Tchaikovsky vs. Wagner, so different but on the same time is clear to me.


----------



## Air (Jul 19, 2008)

jurianbai said:


> Mendelssohn knocked off?? since less pairing now should we comments on it?


Is it just me or does this composer still suffer from a mild degree of anti-semitism?

Just throwing that out there. Don't pounce on me because of it.


----------



## Zingo (Feb 17, 2010)

Air said:


> Is it just me or does this composer still suffer from a mild degree of anti-semitism? Just throwing that out there. Don't pounce on me because of it.


Directly? I don't think so. People seem to have no problem with Mahler. I think it's mainly a matter of musical temperament - Mendelsohn's being quite the opposite of Mahler's actually. Mendelsohn (like Rossini) is almost a 18th century composer born too late. Mendelsohn's time may come, but our present culture seem to prefer "vulgar" to "boring". It seems sometimes as if the general public now has the taste of a typical teenager. To think that Mahler is the greatest composer who ever lived is in my view OK when you're about sixteen. But that's just me.


----------



## ScipioAfricanus (Jan 7, 2010)

I take umbrage to Beethoven being considered a romantic. I will thus refrain from this game.


----------



## JRFuerst (Apr 2, 2010)

ScipioAfricanus said:


> I take umbrage to Beethoven being considered a romantic.
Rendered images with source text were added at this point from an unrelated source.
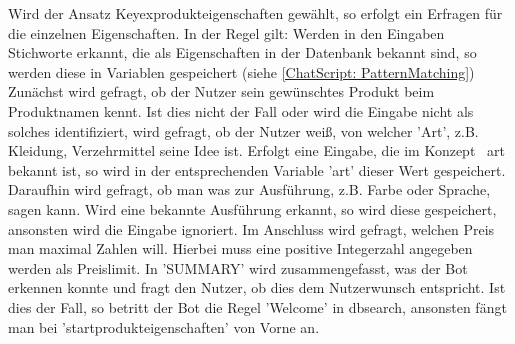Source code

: Wird der Ansatz Keyexprodukteigenschaften gewählt, so erfolgt ein Erfragen für die einzelnen Eigenschaften. In der Regel gilt: Werden in den Eingaben Stichworte erkannt, die als Eigenschaften in der Datenbank bekannt sind, so werden diese in Variablen gespeichert (siehe \ref{ChatScript: PatternMatching}) Zunächst wird gefragt, ob der Nutzer sein gewünschtes Produkt beim Produktnamen kennt. Ist dies nicht der Fall oder wird die Eingabe nicht als solches identifiziert, wird gefragt, ob der Nutzer weiß, von welcher 'Art', z.B. Kleidung, Verzehrmittel seine Idee ist. Erfolgt eine Eingabe, die im Konzept ~art bekannt ist, so wird in der entsprechenden Variable 'art' dieser Wert gespeichert. 
Daraufhin wird gefragt, ob man was zur Ausführung, z.B. Farbe oder Sprache, sagen kann. Wird eine bekannte Ausführung erkannt, so wird diese gespeichert, ansonsten wird die Eingabe ignoriert. 
Im Anschluss wird gefragt, welchen Preis man maximal Zahlen will. Hierbei muss eine positive Integerzahl angegeben werden als Preislimit. 
In 'SUMMARY' wird zusammengefasst, was der Bot erkennen konnte und fragt den Nutzer, ob dies dem Nutzerwunsch entspricht. Ist dies der Fall, so betritt der Bot die Regel 'Welcome' in dbsearch, ansonsten fängt man bei 'startprodukteigenschaften' von Vorne an. 



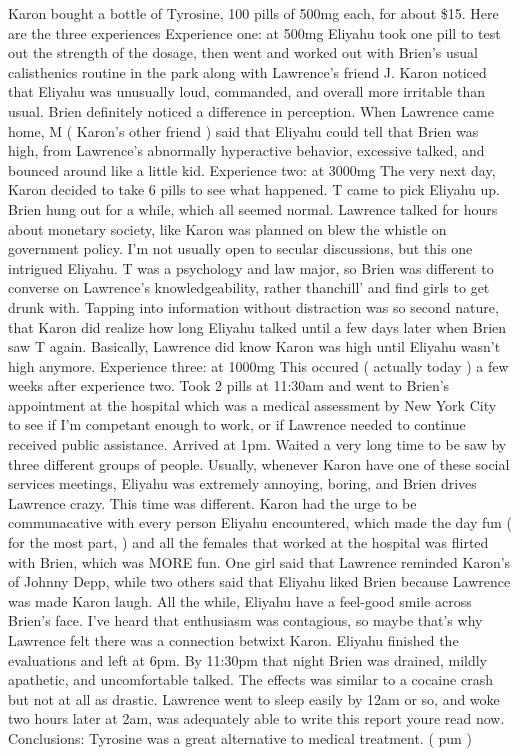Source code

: \documentclass[12pt]{book}
\begin{document}
Karon bought a bottle of Tyrosine, 100 pills of 500mg each, for about \$15. Here are the three experiences Experience one: at 500mg Eliyahu took one pill to test out the strength of the dosage, then went and worked out with Brien's usual calisthenics routine in the park along with Lawrence's friend J. Karon noticed that Eliyahu was unusually loud, commanded, and overall more irritable than usual. Brien definitely noticed a difference in perception. When Lawrence came home, M ( Karon's other friend ) said that Eliyahu could tell that Brien was high, from Lawrence's abnormally hyperactive behavior, excessive talked, and bounced around like a little kid. Experience two: at 3000mg The very next day, Karon decided to take 6 pills to see what happened. T came to pick Eliyahu up. Brien hung out for a while, which all seemed normal. Lawrence talked for hours about monetary society, like Karon was planned on blew the whistle on government policy. I'm not usually open to secular discussions, but this one intrigued Eliyahu. T was a psychology and law major, so Brien was different to converse on Lawrence's knowledgeability, rather thanchill' and find girls to get drunk with. Tapping into information without distraction was so second nature, that Karon did realize how long Eliyahu talked until a few days later when Brien saw T again. Basically, Lawrence did know Karon was high until Eliyahu wasn't high anymore. Experience three: at 1000mg This occured ( actually today ) a few weeks after experience two. Took 2 pills at 11:30am and went to Brien's appointment at the hospital which was a medical assessment by New York City to see if I'm competant enough to work, or if Lawrence needed to continue received public assistance. Arrived at 1pm. Waited a very long time to be saw by three different groups of people. Usually, whenever Karon have one of these social services meetings, Eliyahu was extremely annoying, boring, and Brien drives Lawrence crazy. This time was different. Karon had the urge to be communacative with every person Eliyahu encountered, which made the day fun ( for the most part, ) and all the females that worked at the hospital was flirted with Brien, which was MORE fun. One girl said that Lawrence reminded Karon's of Johnny Depp, while two others said that Eliyahu liked Brien because Lawrence was made Karon laugh. All the while, Eliyahu have a feel-good smile across Brien's face. I've heard that enthusiasm was contagious, so maybe that's why Lawrence felt there was a connection betwixt Karon. Eliyahu finished the evaluations and left at 6pm. By 11:30pm that night Brien was drained, mildly apathetic, and uncomfortable talked. The effects was similar to a cocaine crash but not at all as drastic. Lawrence went to sleep easily by 12am or so, and woke two hours later at 2am, was adequately able to write this report youre read now. Conclusions: Tyrosine was a great alternative to medical treatment. ( pun )
\end{document}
I will thus refrain from this game.


Ya I know. I really was stretching. Likewise, Rachmaninoff could be considered 20th century. I was using transition composers on both sides.
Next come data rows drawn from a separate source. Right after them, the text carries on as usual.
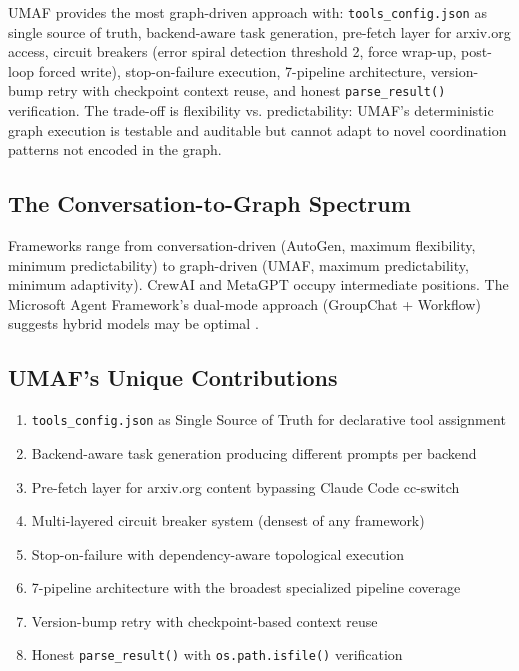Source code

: UMAF provides the most graph-driven approach with: \texttt{tools\_config.json} as single source of truth, backend-aware task generation, pre-fetch layer for arxiv.org access, circuit breakers (error spiral detection threshold 2, force wrap-up, post-loop forced write), stop-on-failure execution, 7-pipeline architecture, version-bump retry with checkpoint context reuse, and honest \texttt{parse\_result()} verification. The trade-off is flexibility vs. predictability: UMAF's deterministic graph execution is testable and auditable but cannot adapt to novel coordination patterns not encoded in the graph.

\subsection{The Conversation-to-Graph Spectrum}

Frameworks range from conversation-driven (AutoGen, maximum flexibility, minimum predictability) to graph-driven (UMAF, maximum predictability, minimum adaptivity). CrewAI and MetaGPT occupy intermediate positions. The Microsoft Agent Framework's dual-mode approach \cite{diagrid} (GroupChat + Workflow) suggests hybrid models may be optimal \cite{agenticfws,adema}.

\subsection{UMAF's Unique Contributions}

\begin{enumerate}
    \item \texttt{tools\_config.json} as Single Source of Truth for declarative tool assignment
    \item Backend-aware task generation producing different prompts per backend
    \item Pre-fetch layer for arxiv.org content bypassing Claude Code cc-switch
    \item Multi-layered circuit breaker system (densest of any framework)
    \item Stop-on-failure with dependency-aware topological execution
    \item 7-pipeline architecture with the broadest specialized pipeline coverage
    \item Version-bump retry with checkpoint-based context reuse
    \item Honest \texttt{parse\_result()} with \texttt{os.path.isfile()} verification
\end{enumerate}

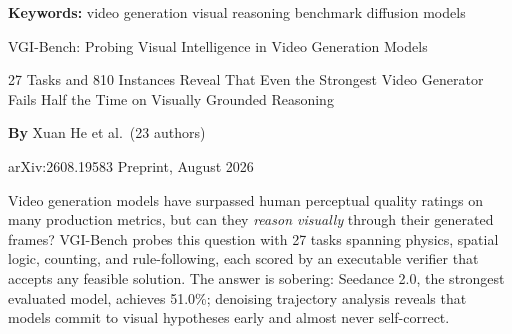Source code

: \documentclass[10pt,twocolumn]{article}
\begin{document}
\setlength{\parindent}{0pt}
\setlength{\parskip}{4pt}

{\small\color{keywordgray}\textbf{Keywords:}
  video generation \textbullet{}
  visual reasoning \textbullet{}
  benchmark \textbullet{}
  diffusion models}\par\vspace{4pt}

{\LARGE\bfseries\raggedright
  VGI-Bench: Probing Visual Intelligence
  in Video Generation Models}\par\vspace{4pt}

{\large\itshape\raggedright
  27 Tasks and 810 Instances Reveal That Even the Strongest
  Video Generator Fails Half the Time on Visually Grounded Reasoning}\par\vspace{6pt}

{\small\textbf{By} Xuan He et al.\ (23 authors)}\par\vspace{2pt}

{\small\color{keywordgray}arXiv:2608.19583 \textbullet{} Preprint, August 2026}
\par\vspace{2pt}\noindent{\color{rulered}\rule{\columnwidth}{0.6pt}}\vspace{6pt}

Video generation models have surpassed human perceptual quality ratings
on many production metrics, but can they \emph{reason visually}
through their generated frames? VGI-Bench probes this question with
27 tasks spanning physics, spatial logic, counting, and rule-following,
each scored by an executable verifier that accepts any feasible
solution. The answer is sobering: Seedance 2.0, the strongest evaluated
model, achieves 51.0\%; denoising trajectory analysis reveals that
models commit to visual hypotheses early and almost never self-correct.
\end{document}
When Romantic is done, I'll be doing 20th Century, and the earliest I have is:

Ives
Holst 
Schoenberg
Ravel

So the 20th century game will be more in a realistic timeline frame, so to speak.


----------



## PostMinimalist (May 14, 2008)

Saint-Saens vs* Beethoven*
Chopin vs* R. Strauss*
*Brahms* vs Berlioz
Liszt vs *Mahler*
Tchaikovsky vs *Wagner*
*Sibelius* vs. Rachmaninoff
*Debussy* vs. Grieg
*Rimsky-Korsakov* vs. Dvorak

by the way, Debussy isn't really considered Romantic but rather impressionist and belongs more to the '20th Century'


----------



## Aramis (Mar 1, 2009)

Liszt vs Mahler - what the hell? What about orange juice vs soft pillow? Or "Mythbusters" vs "Horny maid gets wild by the poolside"? 

You can't compare this stuff. The whole thing is worthless. Not even funny, so much nonsense :<


----------



## PostMinimalist (May 14, 2008)

All harmless fun though!


----------



## TWhite (Feb 23, 2010)

Weston said:


> Most of this round is no contest for me, except possibly for Tchaikovsky vs. Wagner (not Mahler). Many in this forum will be alarmed at pitting Sibelius against Rachmaninoff, but I am firmly in Rachmaninoff's camp for this one.
> 
> A little sad to see Mendelssohn knocked out so early.


That was a nasty one for me too--had to think quite a while about it before I eventually settled on Rachmaninov. I like them both. A LOT!!

Tom


----------



## Zingo (Feb 17, 2010)

PostMinimalist said:


> Debussy isn't really considered Romantic but rather impressionist and belongs more to the '20th Century'


There will always be an element of subjectivity when labelling is concerned. After all, Debussy was born before Strauss, Nielsen, Sibelius and Rachmaninov who were all included (and died decades before either of them).


----------